You can store the adapter to your specific output location as a container image or any storage type supported by Kubernetes.

Deploy the fine-tuned model for inferencing

Now, you use the Phi-3-mini adapter image created in the previous section for a new inferencing deployment with this model.

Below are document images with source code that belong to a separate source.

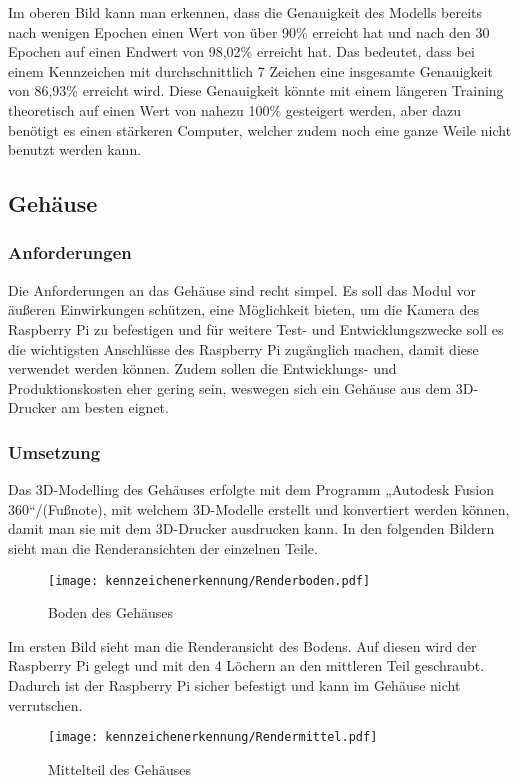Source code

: Im oberen Bild kann man erkennen, dass die Genauigkeit des Modells bereits nach wenigen Epochen einen Wert von über 90\% erreicht hat und 
nach den 30 Epochen auf einen Endwert von 98,02\% erreicht hat. Das bedeutet, dass bei einem Kennzeichen mit durchschnittlich 7 Zeichen 
eine insgesamte Genauigkeit von 86,93\% erreicht wird. Diese Genauigkeit könnte mit einem längeren Training theoretisch auf einen Wert von 
nahezu 100\% gesteigert werden, aber dazu benötigt es einen stärkeren Computer, welcher zudem noch eine ganze Weile nicht benutzt werden kann.

\subsection{Gehäuse}

\subsubsection{Anforderungen}
Die Anforderungen an das Gehäuse sind recht simpel. Es soll das Modul vor äußeren Einwirkungen schützen, eine Möglichkeit bieten, 
um die Kamera des Raspberry Pi zu befestigen und für weitere Test- und Entwicklungszwecke soll es die wichtigsten Anschlüsse des Raspberry Pi 
zugänglich machen, damit diese verwendet werden können. Zudem sollen die Entwicklungs- und Produktionskosten eher gering sein, weswegen sich ein 
Gehäuse aus dem 3D-Drucker am besten eignet.

\subsubsection{Umsetzung}
Das 3D-Modelling des Gehäuses erfolgte mit dem Programm „Autodesk Fusion 360“/(Fußnote), mit welchem 3D-Modelle erstellt und konvertiert werden können, 
damit man sie mit dem 3D-Drucker ausdrucken kann. In den folgenden Bildern sieht man die Renderansichten der einzelnen Teile.

\begin{figure}[H]
    \centering
    \texttt{[image: kennzeichenerkennung/Renderboden.pdf]}
    \caption{Boden des Gehäuses}
\end{figure}

Im ersten Bild sieht man die Renderansicht des Bodens. Auf diesen wird der Raspberry Pi gelegt und mit den 4 Löchern an den mittleren Teil geschraubt. 
Dadurch ist der Raspberry Pi sicher befestigt und kann im Gehäuse nicht verrutschen.

\begin{figure}[H]
    \centering
    \texttt{[image: kennzeichenerkennung/Rendermittel.pdf]}
    \caption{Mittelteil des Gehäuses}
\end{figure}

The KAITO inference workspace CRD below consists of the following resources and adapter(s) to deploy on your AKS cluster:

apiVersion: kaito.sh/v1alpha1
kind: Workspace
metadata:
  name: workspace-phi-3-mini-adapter
resource:
  instanceType: "Standard_NC6s_v3"
  labelSelector:
    matchLabels:
      apps: phi-3-adapter
inference:
  preset:
    name: “phi-3-mini-128k-instruct“
  adapters:
    -source:
       name: kubernetes-adapter
       image: $ACR_NAME.azurecr.io/$REPOSITORY:$VERSION
       imagePullSecrets:
             - myregistrysecret
     strength: “1.0”

Note

Optionally, you can pull in several adapters created from fine-tuning deployments with the same model on different data sets by defining additional "source" fields. Inference with different adapters to compare the performance of your fine-tuned model in varying contexts.

Apply the KAITO inference workspace CRD using the kubectl apply command.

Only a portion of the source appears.